Ordinarily, endogenous viruses--ancient viruses that were long ago engulfed into their host's genome--are studied on the basis of their DNA sequence alone. Increasingly, however, researchers are bringing such viruses "back to life" and putting them through the same laboratory tests that contemporary viruses are subject to.
"Our major motivation for getting involved in this is to try and explain how our host defences evolved," says Paul Bieniasz, a virologist at the Rockefeller University in New York, whose team identified the molecular receptor that was presumably used by the ancient chimpanzee virus1. Mimicking such defenses could help to combat modern viruses, such as HIV, he says.
Recalled to life
The virus that his team resurrected, known as CERV2, lies within the genomes of contemporary chimpanzees, but not those of humans, suggesting that chimpanzees' ancestors became infected after they diverged from human ancestors 5-6 million years ago. "The virus clearly replicated around the times that nascent humans were trotting around Africa and beginning to think about colonizing the rest of the world," Bieniasz says.
Previously, his team had found that the existence of two human proteins that fend off retroviruses once such viruses have entered cells could not explain why chimpanzee ancestors had been infected but those of humans had not. One protein is ineffective against the chimpanzee virus, whereas the second does not vary enough between humans and chimpanzees to have made a difference, Bieniasz says.
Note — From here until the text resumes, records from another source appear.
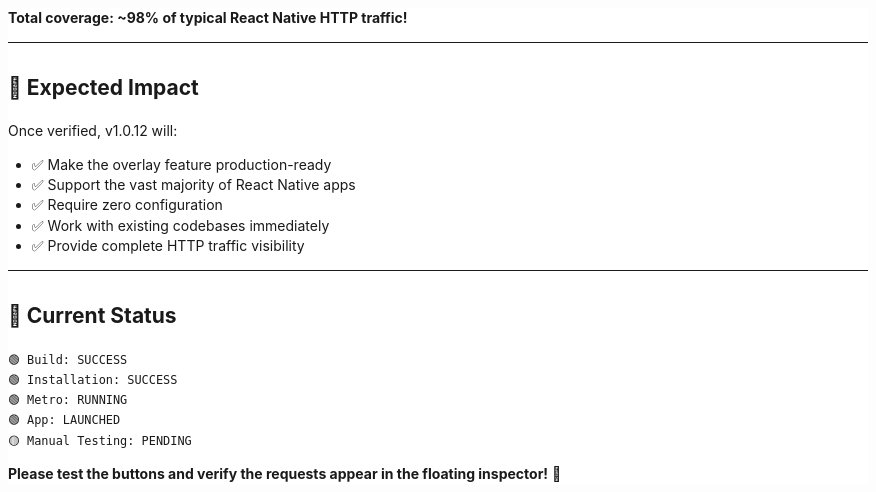 **Total coverage: ~98% of typical React Native HTTP traffic!**

---

## 🎉 Expected Impact

Once verified, v1.0.12 will:
- ✅ Make the overlay feature production-ready
- ✅ Support the vast majority of React Native apps
- ✅ Require zero configuration
- ✅ Work with existing codebases immediately
- ✅ Provide complete HTTP traffic visibility

---

## 📱 Current Status

```
🟢 Build: SUCCESS
🟢 Installation: SUCCESS
🟢 Metro: RUNNING
🟢 App: LAUNCHED
🟡 Manual Testing: PENDING
```

**Please test the buttons and verify the requests appear in the floating inspector!** 🚀

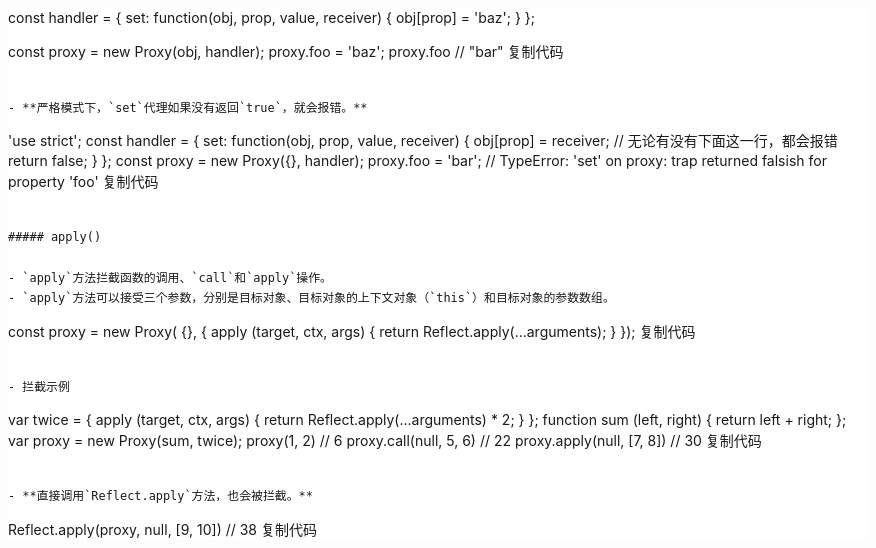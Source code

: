 const handler = {
  set: function(obj, prop, value, receiver) {
    obj[prop] = 'baz';
  }
};

const proxy = new Proxy(obj, handler);
proxy.foo = 'baz';
proxy.foo // "bar"
复制代码
```

- **严格模式下，`set`代理如果没有返回`true`，就会报错。**

```
'use strict';
const handler = {
  set: function(obj, prop, value, receiver) {
    obj[prop] = receiver;
    // 无论有没有下面这一行，都会报错
    return false;
  }
};
const proxy = new Proxy({}, handler);
proxy.foo = 'bar';
// TypeError: 'set' on proxy: trap returned falsish for property 'foo'
复制代码
```

##### apply()

- `apply`方法拦截函数的调用、`call`和`apply`操作。
- `apply`方法可以接受三个参数，分别是目标对象、目标对象的上下文对象（`this`）和目标对象的参数数组。

```
const proxy = new Proxy( {}, {
  apply (target, ctx, args) {
    return Reflect.apply(...arguments);
  }
});
复制代码
```

- 拦截示例

```
var twice = {
  apply (target, ctx, args) {
    return Reflect.apply(...arguments) * 2;
  }
};
function sum (left, right) {
  return left + right;
};
var proxy = new Proxy(sum, twice);
proxy(1, 2) // 6
proxy.call(null, 5, 6) // 22
proxy.apply(null, [7, 8]) // 30
复制代码
```

- **直接调用`Reflect.apply`方法，也会被拦截。**

```
Reflect.apply(proxy, null, [9, 10]) // 38
复制代码

  [Symbol.iterator]: Array.prototype[Symbol.iterator]
  [Symbol.iterator]: Array.prototype[Symbol.iterator]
As an alternative, his team proposed that human cells might prevent the chimpanzee viruses from even invading. To test this possibility, Bieniasz's team engineered an unrelated mouse retrovirus coated with the envelope protein that would have allowed the ancient chimpanzee virus to slip into cells. The team expressed different human genes in hamster cells, which were impervious to infection, looking for genes that allowed infection to occur.
The ancient virus exploits a transport protein that normally pipes copper molecules into and out of cells, the authors report in the October 25 issue of Proceedings of the National Academy of Sciences.
However, the copper transporter cannot explain why chimpanzee ancestors were infected with the virus while humans' early relations were spared. Several types of human cell are susceptible to the resurrected virus, and the human version of the copper-transporter protein is identical to that of chimpanzees.
Jonathan Stoye, a virologist at the MRC National Institute for Medical Research in London, says that biological factors aren't needed to explain why only chimpanzee ancestors were infected with the virus. Perhaps, he points out, ancient humans were never exposed to the virus in the first place.
"Chance could have played a big role in this," agrees Bieniasz. "It could be that human ancestors were ecologically isolated from the primate species in which these viruses were replicating." Behavior offers another explanation. "It might be that we didn't bite each other or didn't indulge in some behavior that facilitates transmission of these viruses," he adds.
Despite these open questions, Patric Jern, a virologist at Uppsala University in Sweden, says that the new report points the way for studying viruses fossilized in host genomes, and he expects more and more endogenous viruses to be resurrected and characterized. "These ancient retroviruses have lots to tell," he says.